▸ WORK TASK
Say how many lines below contain the word "gênero". The number is the entire reply.

Document images with source code:
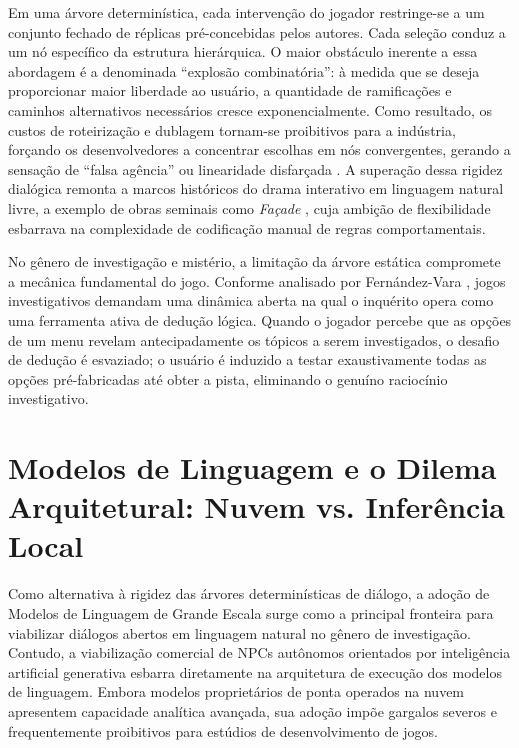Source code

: Em uma árvore determinística, cada intervenção do jogador restringe-se a um conjunto fechado de réplicas pré-concebidas pelos autores. Cada seleção conduz a um nó específico da estrutura hierárquica. O maior obstáculo inerente a essa abordagem é a denominada ``explosão combinatória'': à medida que se deseja proporcionar maior liberdade ao usuário, a quantidade de ramificações e caminhos alternativos necessários cresce exponencialmente. Como resultado, os custos de roteirização e dublagem tornam-se proibitivos para a indústria, forçando os desenvolvedores a concentrar escolhas em nós convergentes, gerando a sensação de ``falsa agência'' ou linearidade disfarçada \cite{riedl2013interactive}. A superação dessa rigidez dialógica remonta a marcos históricos do drama interativo em linguagem natural livre, a exemplo de obras seminais como \textit{Façade} \cite{mateas2003facade}, cuja ambição de flexibilidade esbarrava na complexidade de codificação manual de regras comportamentais.

No gênero de investigação e mistério, a limitação da árvore estática compromete a mecânica fundamental do jogo. Conforme analisado por Fern{\'a}ndez-Vara \cite{fernandez2014introduction}, jogos investigativos demandam uma dinâmica aberta na qual o inquérito opera como uma ferramenta ativa de dedução lógica. Quando o jogador percebe que as opções de um menu revelam antecipadamente os tópicos a serem investigados, o desafio de dedução é esvaziado; o usuário é induzido a testar exaustivamente todas as opções pré-fabricadas até obter a pista, eliminando o genuíno raciocínio investigativo.

\section{Modelos de Linguagem e o Dilema Arquitetural: Nuvem vs. Inferência Local}
\label{sec:ref_llms}
\label{subsec:ref_custos_tokens}

Como alternativa à rigidez das árvores determinísticas de diálogo, a adoção de Modelos de Linguagem de Grande Escala surge como a principal fronteira para viabilizar diálogos abertos em linguagem natural no gênero de investigação. Contudo, a viabilização comercial de NPCs autônomos orientados por inteligência artificial generativa esbarra diretamente na arquitetura de execução dos modelos de linguagem. Embora modelos proprietários de ponta operados na nuvem apresentem capacidade analítica avançada, sua adoção impõe gargalos severos e frequentemente proibitivos para estúdios de desenvolvimento de jogos.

▸ RESULT OF THIS EXERCISE
2